If you're watching as the Senate Thursday dragged through consideration of a bill to extend unemployment benefits and wondering why it's taking so long -- and why it may fail, you can blame Majority Leader Harry Reid.

Reid, D-Nev., wants the bill to pass so badly he's fast-tracked it past the usual committee process and made sure no one can try to amend it. Even though he might have the votes — a procedural vote Monday was approved by the 60-vote supermajority needed to overcome a filibuster — Republicans are making sure to drag out the process for as long as they can.

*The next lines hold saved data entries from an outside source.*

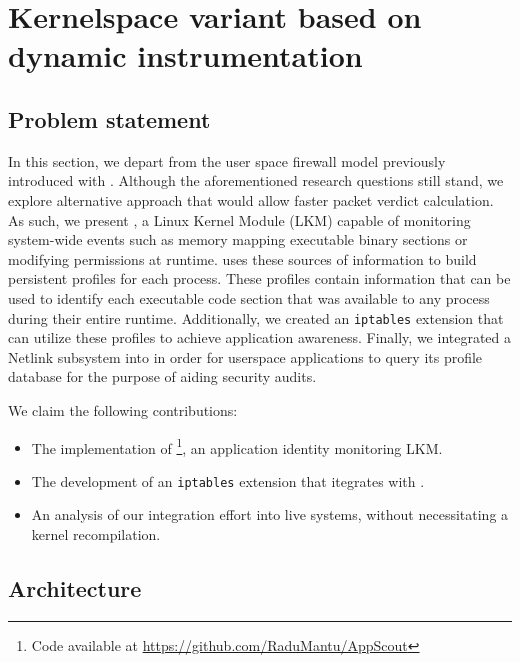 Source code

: \section{Kernelspace variant based on dynamic instrumentation}
\label{appfw:appscout}

\subsection{Problem statement}
\label{apffw:appscout:intro}

In this section, we depart from the user space firewall model previously introduced with \daf{}. Although the aforementioned research questions still stand, we explore alternative approach that would allow faster packet verdict calculation. As such, we present \scout{}, a Linux Kernel Module (LKM) capable of monitoring system-wide events such as memory mapping executable binary sections or modifying permissions at runtime. \scout{} uses these sources of information to build persistent profiles for each process. These profiles contain information that can be used to identify each executable code section that was available to any process during their entire runtime. Additionally, we created an \texttt{iptables} extension that can utilize these profiles to achieve application awareness. Finally, we integrated a Netlink subsystem into \scout{} in order for userspace applications to query its profile database for the purpose of aiding security audits.

We claim the following contributions:
\begin{itemize}
    \item The implementation of \scout{}\footnote{Code available at \url{https://github.com/RaduMantu/AppScout}}, an application identity monitoring LKM.

    \item The development of an \texttt{iptables} extension that itegrates with \scout{}.

    \item An analysis of our integration effort into live systems, without necessitating a kernel recompilation.
\end{itemize}

\subsection{Architecture}
\label{apffw:appscout:architecture}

It's not just because most oppose the bill. This is payback for years of frustration with Reid's iron-fisted control of Senate procedures that protects Democrats from making tough votes and puts Republicans in tight spots on every issue. The frustration has simmered since Nov. 21 when Reid invoked the "nuclear option" to change Senate rules and block filibusters of most nominees, and boiled over Thursday.

"The Senate ... is destroying itself," wrote GOP Sen. Lamar Alexander of Tennessee in a piece for Politico Magazine, placing the blame squarely on Reid, whom he said was doing the bidding of President Obama. "The Senate has become a one-man show, orchestrated by the White House."

During floor debate on the bill, Sen. Dan Coats, R-Ind., who had previously served in the Senate before Reid became majority leader in 2007, expressed his frustration over blocked GOP amendments, saying: "This is 100 percent different from the time I was here last time."

Reid responded that the changes were because Republicans had abused the filibuster and engaged in unprecedented obstruction of Senate business. But his digging in made Republicans even angrier -- Sen. Kelly Ayotte, R-N.H., who, like Coats, was one of six Republicans who voted to consider the bill, hinted that it might change their minds.

"I voted in good faith," Ayotte said, before another attempt to get her amendment considered failed on a 42-54 vote.

Meanwhile, Republican leader Mitch McConnell of Kentucky -- with an eye to the upcoming congressional elections -- on Wednesday made a plea during floor debate for a restoration of the committee and amendment process, along with the rule allowing filibusters.

"The real problem has been a growing lack of confidence in the Senate’s ability to mediate the tensions and disputes we’ve always had around here. ... For the good of the country, we need to work together to restore the Senate to its purpose," he said.